Twenty-six adults, ranging in age from nineteen to fifty-eight years
old, were treated for idiopathic scoliosis by two-stage anterior and
posterior spinal fusion. The goals of the combined procedure were to
increase correction of the curve and decrease the rate of pseudarthrosis.
Preoperatively, the major curves measured an average of 83 degrees, and on
the best side-bend they averaged 59 degrees, a 29 per cent degree of
flexibility. At the time of discharge from the hospital the curves had
improved to an average of 44 degrees, a correction of the preoperative
curve of 39 degrees or 47 per cent.
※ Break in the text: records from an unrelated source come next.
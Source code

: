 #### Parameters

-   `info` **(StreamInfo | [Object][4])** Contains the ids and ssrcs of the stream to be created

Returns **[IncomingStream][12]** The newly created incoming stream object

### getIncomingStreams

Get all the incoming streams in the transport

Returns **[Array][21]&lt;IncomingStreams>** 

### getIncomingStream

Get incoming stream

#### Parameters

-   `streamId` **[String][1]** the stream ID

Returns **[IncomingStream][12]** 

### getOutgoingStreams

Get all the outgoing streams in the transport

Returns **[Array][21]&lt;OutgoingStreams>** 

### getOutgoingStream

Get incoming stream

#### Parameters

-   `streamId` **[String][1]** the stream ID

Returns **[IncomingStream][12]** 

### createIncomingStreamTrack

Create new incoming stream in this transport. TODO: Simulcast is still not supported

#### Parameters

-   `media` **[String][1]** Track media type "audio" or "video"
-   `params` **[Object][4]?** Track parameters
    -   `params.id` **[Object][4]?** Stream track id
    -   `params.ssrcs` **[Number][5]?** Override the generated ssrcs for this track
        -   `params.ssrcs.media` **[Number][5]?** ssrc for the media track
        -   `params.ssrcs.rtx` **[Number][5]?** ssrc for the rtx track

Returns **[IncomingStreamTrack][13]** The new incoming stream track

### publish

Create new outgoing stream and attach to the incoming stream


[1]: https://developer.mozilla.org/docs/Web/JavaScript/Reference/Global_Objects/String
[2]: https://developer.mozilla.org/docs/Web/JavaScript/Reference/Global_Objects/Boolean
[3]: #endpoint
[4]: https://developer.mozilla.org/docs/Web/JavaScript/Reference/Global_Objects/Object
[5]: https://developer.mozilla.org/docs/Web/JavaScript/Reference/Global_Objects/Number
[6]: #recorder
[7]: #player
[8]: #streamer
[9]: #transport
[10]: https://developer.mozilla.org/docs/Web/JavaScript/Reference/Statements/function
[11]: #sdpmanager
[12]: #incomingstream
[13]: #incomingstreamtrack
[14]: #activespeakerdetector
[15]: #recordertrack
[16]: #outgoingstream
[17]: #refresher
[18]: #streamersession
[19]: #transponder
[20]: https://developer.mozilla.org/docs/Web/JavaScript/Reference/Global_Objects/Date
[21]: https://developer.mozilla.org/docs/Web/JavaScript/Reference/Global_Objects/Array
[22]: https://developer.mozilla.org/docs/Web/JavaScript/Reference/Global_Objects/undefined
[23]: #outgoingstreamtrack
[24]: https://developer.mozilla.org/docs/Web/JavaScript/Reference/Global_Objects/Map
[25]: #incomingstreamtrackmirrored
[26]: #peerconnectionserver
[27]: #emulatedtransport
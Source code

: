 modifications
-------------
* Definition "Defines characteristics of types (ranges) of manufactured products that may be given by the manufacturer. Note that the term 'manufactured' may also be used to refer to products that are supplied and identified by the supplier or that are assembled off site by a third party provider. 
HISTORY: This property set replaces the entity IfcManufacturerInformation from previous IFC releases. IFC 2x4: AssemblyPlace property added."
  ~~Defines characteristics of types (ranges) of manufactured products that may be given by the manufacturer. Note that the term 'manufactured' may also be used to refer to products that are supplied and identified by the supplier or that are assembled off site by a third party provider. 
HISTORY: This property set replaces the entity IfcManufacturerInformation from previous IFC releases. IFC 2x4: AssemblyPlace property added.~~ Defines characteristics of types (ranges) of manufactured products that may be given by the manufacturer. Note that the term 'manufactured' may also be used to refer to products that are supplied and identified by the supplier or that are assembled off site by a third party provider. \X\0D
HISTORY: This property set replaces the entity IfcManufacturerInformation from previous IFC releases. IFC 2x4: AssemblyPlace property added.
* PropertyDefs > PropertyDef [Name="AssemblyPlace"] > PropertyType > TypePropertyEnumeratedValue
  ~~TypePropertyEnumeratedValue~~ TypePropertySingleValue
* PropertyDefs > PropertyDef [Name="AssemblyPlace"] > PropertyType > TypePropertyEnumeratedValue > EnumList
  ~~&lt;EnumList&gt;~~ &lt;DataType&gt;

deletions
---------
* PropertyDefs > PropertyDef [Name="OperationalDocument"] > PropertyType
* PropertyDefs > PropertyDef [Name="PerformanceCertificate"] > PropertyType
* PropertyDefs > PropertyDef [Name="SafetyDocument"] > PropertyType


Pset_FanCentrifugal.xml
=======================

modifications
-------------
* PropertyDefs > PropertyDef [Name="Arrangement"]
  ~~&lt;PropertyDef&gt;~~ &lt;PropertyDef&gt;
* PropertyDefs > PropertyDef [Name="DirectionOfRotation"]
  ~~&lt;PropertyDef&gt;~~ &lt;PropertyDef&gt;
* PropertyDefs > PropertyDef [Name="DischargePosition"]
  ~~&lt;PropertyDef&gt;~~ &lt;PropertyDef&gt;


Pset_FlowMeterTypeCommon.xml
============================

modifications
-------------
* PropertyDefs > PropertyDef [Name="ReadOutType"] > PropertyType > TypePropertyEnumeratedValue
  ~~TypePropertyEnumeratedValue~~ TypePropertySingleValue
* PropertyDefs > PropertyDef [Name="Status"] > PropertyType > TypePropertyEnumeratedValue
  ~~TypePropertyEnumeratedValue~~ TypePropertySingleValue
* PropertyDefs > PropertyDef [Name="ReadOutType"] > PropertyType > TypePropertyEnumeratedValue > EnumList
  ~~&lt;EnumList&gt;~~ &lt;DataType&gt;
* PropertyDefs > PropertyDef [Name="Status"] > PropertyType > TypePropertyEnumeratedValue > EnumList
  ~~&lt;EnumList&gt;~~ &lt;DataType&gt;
At an average length of follow-up of
forty-nine months, the major curves measured an average of 50 degrees, a 41
per cent correction compared with the initial curves. Twenty-three of the
major curves were better than when they were measured on the preoperative
radiograph of the best side-bend, by an average of 15 degrees, but eight
curves were either the same or worse. No patient had pseudarthrosis or
permanent neurological injury. It is our conclusion that a two-stage
anterior and posterior fusion is of value for the treatment of the adult
who has a rigid curve that requires maximum correction to allow the head,
shoulders, and torso to be centered over the pelvis. We do not recommend
the use of instrumentation for the anterior fusion as this did not increase
the correction of the curve in this series of patients.